▸ **Problem**: Omit the pictures from the listing below and print every remaining entry verbatim.

▸ **Input data**:
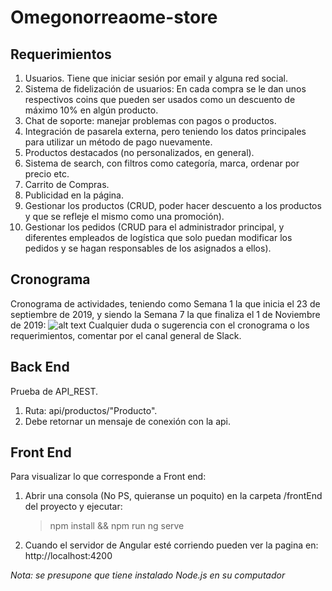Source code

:# Omegonorreaome-store
## Requerimientos
1.	Usuarios. Tiene que iniciar sesión por email y alguna red social.
2.	Sistema de fidelización de usuarios: En cada compra se le dan unos respectivos coins que pueden ser usados como un descuento de máximo 10% en algún producto.
3.	Chat de soporte: manejar problemas con pagos o productos.
4.	Integración de pasarela externa, pero teniendo los datos principales para utilizar un método de pago nuevamente.
5.	Productos destacados (no personalizados, en general).
6.  Sistema de search, con filtros como categoría, marca, ordenar por precio etc.
7.	Carrito de Compras.
8.	Publicidad en la página.
9.	Gestionar los productos (CRUD, poder hacer descuento a los productos y que se refleje el mismo como una promoción).
10.	Gestionar los pedidos (CRUD para el administrador principal, y diferentes empleados de logística que solo puedan modificar los pedidos y se hagan responsables de los asignados a ellos).

## Cronograma
Cronograma de actividades, teniendo como Semana 1 la que inicia el 23 de septiembre de 2019, y siendo la Semana 7 la que finaliza el 1 de Noviembre de 2019:
![alt text](https://i.imgur.com/sR48VUJ.png)
Cualquier duda o sugerencia con el cronograma o los requerimientos, comentar por el canal general de Slack.

## Back End
Prueba de API_REST.
1. Ruta: api/productos/"Producto".
2. Debe retornar un mensaje de conexión con la api.

## Front End
Para visualizar lo que corresponde a Front end:
1. Abrir una consola (No PS, quieranse un poquito) en la carpeta /frontEnd del proyecto y ejecutar:

    > npm install && npm run ng serve
  
2. Cuando el servidor de Angular esté corriendo pueden ver la pagina en: http://localhost:4200  


_Nota: se presupone que tiene instalado Node.js en su computador_
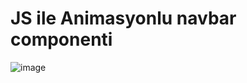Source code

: # JS ile Animasyonlu navbar componenti
![image](https://user-images.githubusercontent.com/98785023/219686141-58cf22b2-b096-4427-8d07-e8067a48702c.png)
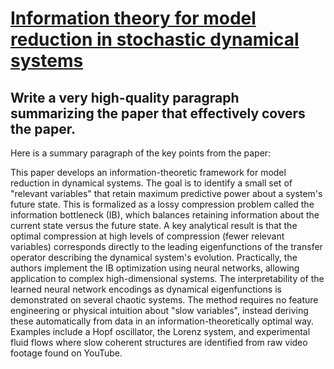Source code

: # [Information theory for model reduction in stochastic dynamical systems](https://arxiv.org/abs/2312.06608)

## Write a very high-quality paragraph summarizing the paper that effectively covers the paper.

 Here is a summary paragraph of the key points from the paper:

This paper develops an information-theoretic framework for model reduction in dynamical systems. The goal is to identify a small set of "relevant variables" that retain maximum predictive power about a system's future state. This is formalized as a lossy compression problem called the information bottleneck (IB), which balances retaining information about the current state versus the future state. A key analytical result is that the optimal compression at high levels of compression (fewer relevant variables) corresponds directly to the leading eigenfunctions of the transfer operator describing the dynamical system's evolution. Practically, the authors implement the IB optimization using neural networks, allowing application to complex high-dimensional systems. The interpretability of the learned neural network encodings as dynamical eigenfunctions is demonstrated on several chaotic systems. The method requires no feature engineering or physical intuition about "slow variables", instead deriving these automatically from data in an information-theoretically optimal way. Examples include a Hopf oscillator, the Lorenz system, and experimental fluid flows where slow coherent structures are identified from raw video footage found on YouTube.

▸ **Answer**:
Source code

:# Omegonorreaome-store
## Requerimientos
1.	Usuarios. Tiene que iniciar sesión por email y alguna red social.
2.	Sistema de fidelización de usuarios: En cada compra se le dan unos respectivos coins que pueden ser usados como un descuento de máximo 10% en algún producto.
3.	Chat de soporte: manejar problemas con pagos o productos.
4.	Integración de pasarela externa, pero teniendo los datos principales para utilizar un método de pago nuevamente.
5.	Productos destacados (no personalizados, en general).
6.  Sistema de search, con filtros como categoría, marca, ordenar por precio etc.
7.	Carrito de Compras.
8.	Publicidad en la página.
9.	Gestionar los productos (CRUD, poder hacer descuento a los productos y que se refleje el mismo como una promoción).
10.	Gestionar los pedidos (CRUD para el administrador principal, y diferentes empleados de logística que solo puedan modificar los pedidos y se hagan responsables de los asignados a ellos).

## Cronograma
Cronograma de actividades, teniendo como Semana 1 la que inicia el 23 de septiembre de 2019, y siendo la Semana 7 la que finaliza el 1 de Noviembre de 2019:
![alt text](https://i.imgur.com/sR48VUJ.png)
Cualquier duda o sugerencia con el cronograma o los requerimientos, comentar por el canal general de Slack.

## Back End
Prueba de API_REST.
1. Ruta: api/productos/"Producto".
2. Debe retornar un mensaje de conexión con la api.

## Front End
Para visualizar lo que corresponde a Front end:
1. Abrir una consola (No PS, quieranse un poquito) en la carpeta /frontEnd del proyecto y ejecutar:

    > npm install && npm run ng serve
  
2. Cuando el servidor de Angular esté corriendo pueden ver la pagina en: http://localhost:4200  


_Nota: se presupone que tiene instalado Node.js en su computador_
Source code

: # JS ile Animasyonlu navbar componenti
![image](https://user-images.githubusercontent.com/98785023/219686141-58cf22b2-b096-4427-8d07-e8067a48702c.png)
Source code

: # [Information theory for model reduction in stochastic dynamical systems](https://arxiv.org/abs/2312.06608)

## Write a very high-quality paragraph summarizing the paper that effectively covers the paper.

 Here is a summary paragraph of the key points from the paper:

This paper develops an information-theoretic framework for model reduction in dynamical systems. The goal is to identify a small set of "relevant variables" that retain maximum predictive power about a system's future state. This is formalized as a lossy compression problem called the information bottleneck (IB), which balances retaining information about the current state versus the future state. A key analytical result is that the optimal compression at high levels of compression (fewer relevant variables) corresponds directly to the leading eigenfunctions of the transfer operator describing the dynamical system's evolution. Practically, the authors implement the IB optimization using neural networks, allowing application to complex high-dimensional systems. The interpretability of the learned neural network encodings as dynamical eigenfunctions is demonstrated on several chaotic systems. The method requires no feature engineering or physical intuition about "slow variables", instead deriving these automatically from data in an information-theoretically optimal way. Examples include a Hopf oscillator, the Lorenz system, and experimental fluid flows where slow coherent structures are identified from raw video footage found on YouTube.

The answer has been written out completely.